►

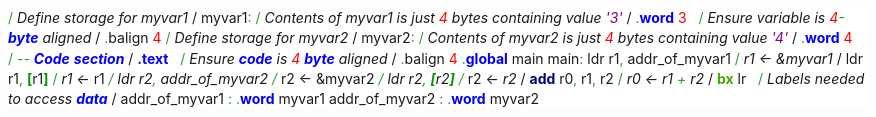 <span style="color: #339933;">/*</span> Define storage for myvar1 <span style="color: #339933;">*/</span>
myvar1<span style="color: #339933;">:</span>
    <span style="color: #339933;">/*</span> Contents of myvar1 is just <span style="color: #ff0000;">4</span> bytes containing value <span style="color: #7f007f;">'3'</span> <span style="color: #339933;">*/</span>
    <span style="color: #339933;">.</span><span style="color: #0000ff; font-weight: bold;">word</span> <span style="color: #ff0000;">3</span>
&nbsp;
<span style="color: #339933;">/*</span> Ensure variable is <span style="color: #ff0000;">4</span><span style="color: #339933;">-</span><span style="color: #0000ff; font-weight: bold;">byte</span> aligned <span style="color: #339933;">*/</span>
<span style="color: #339933;">.</span>balign <span style="color: #ff0000;">4</span>
<span style="color: #339933;">/*</span> Define storage for myvar2 <span style="color: #339933;">*/</span>
myvar2<span style="color: #339933;">:</span>
    <span style="color: #339933;">/*</span> Contents of myvar2 is just <span style="color: #ff0000;">4</span> bytes containing value <span style="color: #7f007f;">'4'</span> <span style="color: #339933;">*/</span>
    <span style="color: #339933;">.</span><span style="color: #0000ff; font-weight: bold;">word</span> <span style="color: #ff0000;">4</span>
&nbsp;
<span style="color: #339933;">/*</span> <span style="color: #339933;">--</span> <span style="color: #0000ff; font-weight: bold;">Code</span> <span style="color: #0000ff; font-weight: bold;">section</span> <span style="color: #339933;">*/</span>
<span style="color: #0000ff; font-weight: bold;">.text</span>
&nbsp;
<span style="color: #339933;">/*</span> Ensure <span style="color: #0000ff; font-weight: bold;">code</span> is <span style="color: #ff0000;">4</span> <span style="color: #0000ff; font-weight: bold;">byte</span> aligned <span style="color: #339933;">*/</span>
<span style="color: #339933;">.</span>balign <span style="color: #ff0000;">4</span>
<span style="color: #339933;">.</span><span style="color: #0000ff; font-weight: bold;">global</span> main
main<span style="color: #339933;">:</span>
    ldr r1<span style="color: #339933;">,</span> addr_of_myvar1 <span style="color: #339933;">/*</span> r1 ← &amp;myvar1 <span style="color: #339933;">*/</span>
    ldr r1<span style="color: #339933;">,</span> <span style="color: #009900; font-weight: bold;">[</span>r1<span style="color: #009900; font-weight: bold;">]</span>           <span style="color: #339933;">/*</span> r1 ← <span style="color: #339933;">*</span>r1 <span style="color: #339933;">*/</span>
    ldr r2<span style="color: #339933;">,</span> addr_of_myvar2 <span style="color: #339933;">/*</span> r2 ← &amp;myvar2 <span style="color: #339933;">*/</span>
    ldr r2<span style="color: #339933;">,</span> <span style="color: #009900; font-weight: bold;">[</span>r2<span style="color: #009900; font-weight: bold;">]</span>           <span style="color: #339933;">/*</span> r2 ← <span style="color: #339933;">*</span>r2 <span style="color: #339933;">*/</span>
    <span style="color: #00007f; font-weight: bold;">add</span> r0<span style="color: #339933;">,</span> r1<span style="color: #339933;">,</span> r2         <span style="color: #339933;">/*</span> r0 ← r1 <span style="color: #339933;">+</span> r2 <span style="color: #339933;">*/</span>
    <span style="color: #46aa03; font-weight: bold;">bx</span> lr
&nbsp;
<span style="color: #339933;">/*</span> Labels needed to access <span style="color: #0000ff; font-weight: bold;">data</span> <span style="color: #339933;">*/</span>
addr_of_myvar1 <span style="color: #339933;">:</span> <span style="color: #339933;">.</span><span style="color: #0000ff; font-weight: bold;">word</span> myvar1
addr_of_myvar2 <span style="color: #339933;">:</span> <span style="color: #339933;">.</span><span style="color: #0000ff; font-weight: bold;">word</span> myvar2</pre></td></tr></tbody></table><p class="theCode" style="display:none;">/* -- load01.s */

◄

▸ **WHAT NEEDS TO BE DONE**: Among these entries, how many lines include the string "main"? Reply with the number by itself.

▸ **ANSWER SPACE**: 2